Aleksandrs Kokarevs

Personal information
- Full name: Aleksandrs Kokarevs
- Date of birth: 18 September 1955 (age 70)
- Place of birth: Latvian SSR, Soviet Union
- Position: Defender

Senior career*
- Years: Team / Apps / (Gls)
- 1977–1978: Daugava Rīga / 40+ / (1+)
- 1978–1980: Dinamo Leningrad
- 1981–1983: Daugava Rīga / 36+ / (1+)
- ?: Celtnieks Rīga

Managerial career
- ?: Kvadrāts Rīga
- 1996: RAF Jelgava

= Aleksandrs Kokarevs =

Latvian footballer and manager (born 1955)

Aleksandrs Kokarevs (born 18 September 1955) is a former Latvian football player and manager.
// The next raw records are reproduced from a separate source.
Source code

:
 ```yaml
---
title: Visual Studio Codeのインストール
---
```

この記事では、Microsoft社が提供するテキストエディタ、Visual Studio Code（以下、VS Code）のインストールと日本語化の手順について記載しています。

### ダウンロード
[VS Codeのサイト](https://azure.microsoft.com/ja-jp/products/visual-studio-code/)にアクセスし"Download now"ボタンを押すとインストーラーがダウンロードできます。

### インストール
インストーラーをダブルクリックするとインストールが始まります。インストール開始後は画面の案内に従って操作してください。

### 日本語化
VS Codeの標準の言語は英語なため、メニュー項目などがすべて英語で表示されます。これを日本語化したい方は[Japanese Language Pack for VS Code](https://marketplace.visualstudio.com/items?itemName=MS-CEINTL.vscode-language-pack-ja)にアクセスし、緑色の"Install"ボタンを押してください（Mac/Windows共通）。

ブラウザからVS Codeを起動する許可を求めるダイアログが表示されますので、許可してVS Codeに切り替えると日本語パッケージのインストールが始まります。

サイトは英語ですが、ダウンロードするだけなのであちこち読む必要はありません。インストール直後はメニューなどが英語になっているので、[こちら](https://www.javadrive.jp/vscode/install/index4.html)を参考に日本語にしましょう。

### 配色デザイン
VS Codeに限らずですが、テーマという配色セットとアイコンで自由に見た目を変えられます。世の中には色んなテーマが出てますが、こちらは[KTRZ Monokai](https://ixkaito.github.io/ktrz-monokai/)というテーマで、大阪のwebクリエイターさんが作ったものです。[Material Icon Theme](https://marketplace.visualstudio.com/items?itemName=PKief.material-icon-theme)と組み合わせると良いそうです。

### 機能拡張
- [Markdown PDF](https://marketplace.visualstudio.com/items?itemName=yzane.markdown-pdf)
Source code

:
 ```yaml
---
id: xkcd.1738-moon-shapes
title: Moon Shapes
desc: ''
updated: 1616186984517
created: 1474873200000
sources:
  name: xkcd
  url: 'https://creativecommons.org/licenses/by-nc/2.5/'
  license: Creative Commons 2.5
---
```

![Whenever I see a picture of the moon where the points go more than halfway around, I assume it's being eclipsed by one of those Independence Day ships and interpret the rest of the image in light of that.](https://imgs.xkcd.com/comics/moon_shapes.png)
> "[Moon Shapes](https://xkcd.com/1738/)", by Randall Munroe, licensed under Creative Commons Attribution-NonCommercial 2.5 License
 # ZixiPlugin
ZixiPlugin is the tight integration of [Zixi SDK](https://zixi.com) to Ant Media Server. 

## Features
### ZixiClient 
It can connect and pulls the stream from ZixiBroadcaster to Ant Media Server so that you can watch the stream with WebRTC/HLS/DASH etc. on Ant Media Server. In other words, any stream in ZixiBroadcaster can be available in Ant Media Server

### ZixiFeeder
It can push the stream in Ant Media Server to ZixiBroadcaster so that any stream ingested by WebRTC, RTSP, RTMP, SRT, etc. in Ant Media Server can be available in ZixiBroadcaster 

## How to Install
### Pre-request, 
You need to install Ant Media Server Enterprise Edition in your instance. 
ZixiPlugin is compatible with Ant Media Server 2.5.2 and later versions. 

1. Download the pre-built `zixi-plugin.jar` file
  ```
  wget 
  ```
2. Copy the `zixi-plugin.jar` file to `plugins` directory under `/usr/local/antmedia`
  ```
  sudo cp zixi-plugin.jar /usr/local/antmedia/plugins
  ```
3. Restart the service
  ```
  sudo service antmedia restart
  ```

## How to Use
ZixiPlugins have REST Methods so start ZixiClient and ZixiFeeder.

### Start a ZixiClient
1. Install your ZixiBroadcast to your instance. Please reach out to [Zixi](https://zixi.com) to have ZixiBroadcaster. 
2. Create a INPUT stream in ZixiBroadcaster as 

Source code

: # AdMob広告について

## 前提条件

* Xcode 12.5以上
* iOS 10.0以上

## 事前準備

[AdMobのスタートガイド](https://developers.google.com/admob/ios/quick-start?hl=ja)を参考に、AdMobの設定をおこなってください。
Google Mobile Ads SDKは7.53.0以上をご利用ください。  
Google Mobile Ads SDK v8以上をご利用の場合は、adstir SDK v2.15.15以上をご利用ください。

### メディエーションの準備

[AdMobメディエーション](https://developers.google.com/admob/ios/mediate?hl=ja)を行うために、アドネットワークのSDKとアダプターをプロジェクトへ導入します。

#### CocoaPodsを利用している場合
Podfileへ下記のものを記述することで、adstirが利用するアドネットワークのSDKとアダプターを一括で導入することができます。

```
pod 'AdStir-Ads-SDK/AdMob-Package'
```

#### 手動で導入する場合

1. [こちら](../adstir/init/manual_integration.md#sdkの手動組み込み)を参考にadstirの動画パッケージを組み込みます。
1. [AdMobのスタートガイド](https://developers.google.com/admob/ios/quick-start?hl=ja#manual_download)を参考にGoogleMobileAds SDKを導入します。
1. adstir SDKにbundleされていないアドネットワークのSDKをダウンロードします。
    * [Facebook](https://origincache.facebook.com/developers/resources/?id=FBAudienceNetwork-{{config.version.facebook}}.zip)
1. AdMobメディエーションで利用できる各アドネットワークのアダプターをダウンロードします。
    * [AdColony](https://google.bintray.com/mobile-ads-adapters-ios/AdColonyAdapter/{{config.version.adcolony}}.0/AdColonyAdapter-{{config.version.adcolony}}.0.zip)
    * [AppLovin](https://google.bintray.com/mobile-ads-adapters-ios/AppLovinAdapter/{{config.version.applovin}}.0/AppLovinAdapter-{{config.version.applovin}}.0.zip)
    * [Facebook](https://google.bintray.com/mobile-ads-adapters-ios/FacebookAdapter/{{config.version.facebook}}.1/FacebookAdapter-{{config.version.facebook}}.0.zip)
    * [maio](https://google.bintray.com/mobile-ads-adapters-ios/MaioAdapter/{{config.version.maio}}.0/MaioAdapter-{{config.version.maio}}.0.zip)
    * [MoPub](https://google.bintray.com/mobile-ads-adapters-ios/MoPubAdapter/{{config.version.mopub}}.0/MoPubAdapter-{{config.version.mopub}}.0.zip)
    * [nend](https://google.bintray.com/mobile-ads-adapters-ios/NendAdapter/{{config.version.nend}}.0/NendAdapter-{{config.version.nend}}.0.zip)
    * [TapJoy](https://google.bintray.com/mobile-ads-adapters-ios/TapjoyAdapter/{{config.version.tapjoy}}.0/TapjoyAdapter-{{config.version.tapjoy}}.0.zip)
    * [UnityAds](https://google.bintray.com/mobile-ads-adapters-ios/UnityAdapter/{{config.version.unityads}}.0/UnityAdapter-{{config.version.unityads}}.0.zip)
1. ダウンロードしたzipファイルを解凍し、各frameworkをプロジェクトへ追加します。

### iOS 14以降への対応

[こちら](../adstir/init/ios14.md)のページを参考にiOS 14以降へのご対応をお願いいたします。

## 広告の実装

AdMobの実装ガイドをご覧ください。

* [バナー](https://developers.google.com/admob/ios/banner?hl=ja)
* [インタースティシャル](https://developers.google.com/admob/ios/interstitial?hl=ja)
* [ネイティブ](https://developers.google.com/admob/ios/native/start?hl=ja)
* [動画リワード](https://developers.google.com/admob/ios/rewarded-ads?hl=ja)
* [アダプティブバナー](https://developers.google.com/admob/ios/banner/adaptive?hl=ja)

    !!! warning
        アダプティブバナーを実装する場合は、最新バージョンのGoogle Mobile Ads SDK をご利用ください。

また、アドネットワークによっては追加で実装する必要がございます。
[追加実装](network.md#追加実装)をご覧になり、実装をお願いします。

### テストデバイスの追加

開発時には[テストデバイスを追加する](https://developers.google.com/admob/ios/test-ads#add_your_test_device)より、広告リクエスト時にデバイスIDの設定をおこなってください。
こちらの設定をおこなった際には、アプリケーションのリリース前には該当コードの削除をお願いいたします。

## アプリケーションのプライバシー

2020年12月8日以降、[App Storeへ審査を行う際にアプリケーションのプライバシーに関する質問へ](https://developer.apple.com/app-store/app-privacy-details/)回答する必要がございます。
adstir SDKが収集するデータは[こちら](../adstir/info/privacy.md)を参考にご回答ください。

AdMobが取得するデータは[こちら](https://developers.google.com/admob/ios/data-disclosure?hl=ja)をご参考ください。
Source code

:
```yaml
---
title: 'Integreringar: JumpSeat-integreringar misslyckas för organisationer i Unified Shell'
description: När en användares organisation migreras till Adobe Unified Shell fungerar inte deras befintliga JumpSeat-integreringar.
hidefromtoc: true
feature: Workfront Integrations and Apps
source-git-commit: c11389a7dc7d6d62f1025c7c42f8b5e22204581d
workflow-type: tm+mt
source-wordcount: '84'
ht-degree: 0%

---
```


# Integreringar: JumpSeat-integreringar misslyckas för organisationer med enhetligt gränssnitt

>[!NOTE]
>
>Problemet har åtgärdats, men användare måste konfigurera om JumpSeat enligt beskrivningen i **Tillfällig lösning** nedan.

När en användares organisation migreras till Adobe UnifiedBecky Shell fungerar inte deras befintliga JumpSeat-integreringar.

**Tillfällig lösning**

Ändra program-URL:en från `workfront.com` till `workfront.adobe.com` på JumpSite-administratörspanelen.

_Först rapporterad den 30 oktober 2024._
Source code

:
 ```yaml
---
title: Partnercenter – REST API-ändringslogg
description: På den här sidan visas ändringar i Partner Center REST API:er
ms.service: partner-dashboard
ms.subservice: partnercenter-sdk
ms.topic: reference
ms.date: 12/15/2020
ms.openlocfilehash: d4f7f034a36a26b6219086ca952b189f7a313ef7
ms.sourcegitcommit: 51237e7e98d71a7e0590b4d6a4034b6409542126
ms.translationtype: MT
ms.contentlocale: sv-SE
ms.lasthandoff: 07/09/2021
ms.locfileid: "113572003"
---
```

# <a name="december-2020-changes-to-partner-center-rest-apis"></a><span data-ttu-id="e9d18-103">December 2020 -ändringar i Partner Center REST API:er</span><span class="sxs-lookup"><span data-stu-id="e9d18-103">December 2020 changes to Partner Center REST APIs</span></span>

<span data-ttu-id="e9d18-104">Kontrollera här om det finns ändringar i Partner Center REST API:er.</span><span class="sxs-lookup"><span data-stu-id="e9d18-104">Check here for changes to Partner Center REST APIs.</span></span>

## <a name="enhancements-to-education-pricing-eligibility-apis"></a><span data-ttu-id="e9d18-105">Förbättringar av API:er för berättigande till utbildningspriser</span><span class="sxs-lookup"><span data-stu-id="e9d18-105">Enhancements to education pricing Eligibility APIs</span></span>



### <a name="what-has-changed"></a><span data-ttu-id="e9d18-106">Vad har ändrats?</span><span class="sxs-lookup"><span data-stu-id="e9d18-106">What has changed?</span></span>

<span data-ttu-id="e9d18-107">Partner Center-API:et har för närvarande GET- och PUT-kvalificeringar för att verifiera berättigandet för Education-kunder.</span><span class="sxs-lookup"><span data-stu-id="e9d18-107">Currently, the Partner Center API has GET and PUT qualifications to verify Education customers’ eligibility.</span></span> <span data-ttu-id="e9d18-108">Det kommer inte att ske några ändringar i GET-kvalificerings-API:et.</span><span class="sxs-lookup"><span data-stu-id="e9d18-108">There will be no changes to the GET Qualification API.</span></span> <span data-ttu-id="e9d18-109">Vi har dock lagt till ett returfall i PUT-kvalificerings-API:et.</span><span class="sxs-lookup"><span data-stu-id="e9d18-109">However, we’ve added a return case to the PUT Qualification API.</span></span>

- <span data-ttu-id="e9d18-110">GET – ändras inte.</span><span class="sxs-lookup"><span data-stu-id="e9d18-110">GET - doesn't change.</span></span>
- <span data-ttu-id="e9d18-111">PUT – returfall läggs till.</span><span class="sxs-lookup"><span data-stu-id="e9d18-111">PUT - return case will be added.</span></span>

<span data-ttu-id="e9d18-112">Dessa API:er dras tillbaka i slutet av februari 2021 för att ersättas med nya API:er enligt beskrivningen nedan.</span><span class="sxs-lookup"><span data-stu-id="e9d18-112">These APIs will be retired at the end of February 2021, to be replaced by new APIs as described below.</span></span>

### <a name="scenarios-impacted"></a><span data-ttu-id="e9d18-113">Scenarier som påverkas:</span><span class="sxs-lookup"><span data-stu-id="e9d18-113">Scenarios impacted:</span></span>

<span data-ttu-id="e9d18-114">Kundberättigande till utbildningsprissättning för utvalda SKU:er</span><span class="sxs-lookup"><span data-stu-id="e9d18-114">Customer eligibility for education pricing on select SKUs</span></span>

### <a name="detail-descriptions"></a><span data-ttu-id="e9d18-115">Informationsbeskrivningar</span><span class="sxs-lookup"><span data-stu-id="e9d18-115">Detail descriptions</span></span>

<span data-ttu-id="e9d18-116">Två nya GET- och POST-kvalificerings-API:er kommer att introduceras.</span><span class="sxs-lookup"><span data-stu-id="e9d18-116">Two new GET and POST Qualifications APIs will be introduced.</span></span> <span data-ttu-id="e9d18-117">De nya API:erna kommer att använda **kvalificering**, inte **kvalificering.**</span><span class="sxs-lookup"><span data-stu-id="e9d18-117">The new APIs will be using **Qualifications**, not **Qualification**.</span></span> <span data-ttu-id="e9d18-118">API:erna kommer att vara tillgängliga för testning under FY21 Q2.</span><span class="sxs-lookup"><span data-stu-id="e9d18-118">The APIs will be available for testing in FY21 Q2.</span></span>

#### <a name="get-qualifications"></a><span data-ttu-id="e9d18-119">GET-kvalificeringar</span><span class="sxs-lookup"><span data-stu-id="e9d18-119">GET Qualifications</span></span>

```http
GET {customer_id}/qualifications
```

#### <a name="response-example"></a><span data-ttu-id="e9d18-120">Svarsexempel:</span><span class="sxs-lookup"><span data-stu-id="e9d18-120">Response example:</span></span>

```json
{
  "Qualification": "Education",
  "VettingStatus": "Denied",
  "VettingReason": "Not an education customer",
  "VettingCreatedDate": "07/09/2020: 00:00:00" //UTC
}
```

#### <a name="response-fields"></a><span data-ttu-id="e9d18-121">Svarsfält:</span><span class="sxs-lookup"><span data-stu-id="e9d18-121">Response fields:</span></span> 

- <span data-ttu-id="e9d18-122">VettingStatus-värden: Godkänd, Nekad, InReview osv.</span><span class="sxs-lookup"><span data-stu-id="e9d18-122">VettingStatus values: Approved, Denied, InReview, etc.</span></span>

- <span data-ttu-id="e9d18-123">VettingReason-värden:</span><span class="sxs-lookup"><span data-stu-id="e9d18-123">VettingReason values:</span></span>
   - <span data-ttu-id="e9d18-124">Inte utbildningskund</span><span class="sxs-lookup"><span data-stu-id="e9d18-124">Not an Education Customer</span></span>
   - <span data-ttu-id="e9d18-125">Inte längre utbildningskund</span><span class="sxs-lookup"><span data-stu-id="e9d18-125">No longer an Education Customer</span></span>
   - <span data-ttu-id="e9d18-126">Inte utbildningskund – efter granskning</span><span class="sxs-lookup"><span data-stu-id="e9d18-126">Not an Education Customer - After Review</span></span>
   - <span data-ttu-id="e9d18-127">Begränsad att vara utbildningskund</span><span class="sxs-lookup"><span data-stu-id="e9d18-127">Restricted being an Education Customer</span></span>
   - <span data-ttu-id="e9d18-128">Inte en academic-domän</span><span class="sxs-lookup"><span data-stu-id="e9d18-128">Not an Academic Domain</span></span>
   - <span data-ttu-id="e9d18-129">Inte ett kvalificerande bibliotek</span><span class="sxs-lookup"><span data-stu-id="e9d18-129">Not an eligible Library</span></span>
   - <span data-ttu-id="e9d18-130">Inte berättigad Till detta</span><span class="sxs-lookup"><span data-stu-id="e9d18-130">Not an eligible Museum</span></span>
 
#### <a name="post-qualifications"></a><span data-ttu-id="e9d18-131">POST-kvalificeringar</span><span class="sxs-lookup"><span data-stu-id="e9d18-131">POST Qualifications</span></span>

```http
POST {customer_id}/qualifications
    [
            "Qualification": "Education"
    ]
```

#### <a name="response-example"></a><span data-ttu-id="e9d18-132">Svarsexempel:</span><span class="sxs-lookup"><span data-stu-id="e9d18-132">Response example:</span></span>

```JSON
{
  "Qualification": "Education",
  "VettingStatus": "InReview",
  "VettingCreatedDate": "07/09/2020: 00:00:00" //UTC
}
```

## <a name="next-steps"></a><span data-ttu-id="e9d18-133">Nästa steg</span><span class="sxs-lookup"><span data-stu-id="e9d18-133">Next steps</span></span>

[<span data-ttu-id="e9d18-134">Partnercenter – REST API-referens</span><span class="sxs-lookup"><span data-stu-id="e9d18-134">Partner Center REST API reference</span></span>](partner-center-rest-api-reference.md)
Kokarevs played for Daugava Rīga the biggest part of his career. His best seasons were in 1977 (40 matches, 1 goal) and 1981 (36 matches, 1 goal). From 1978 to 1980 he played with Dinamo Leningrad. After the second season which Daugava played under Jānis Skredelis Kokarevs retired from the club as the competition in defense in Daugava was very tough and included Sergejs Semjonovs, Dainis Deglis and Jurijs Ševļakovs. Later Kokarevs played with Celtnieks Rīga in the Latvian league under Viktors Ņesterenko.

Kokarevs coaching career's highest point was when he was offered to coach RAF Jelgava before the Latvian Cup final in 1996. Kokarevs took up the job and his club won 2:1 against Skonto FC. Before that he had also managed Kvadrāts Rīga in 1. līga.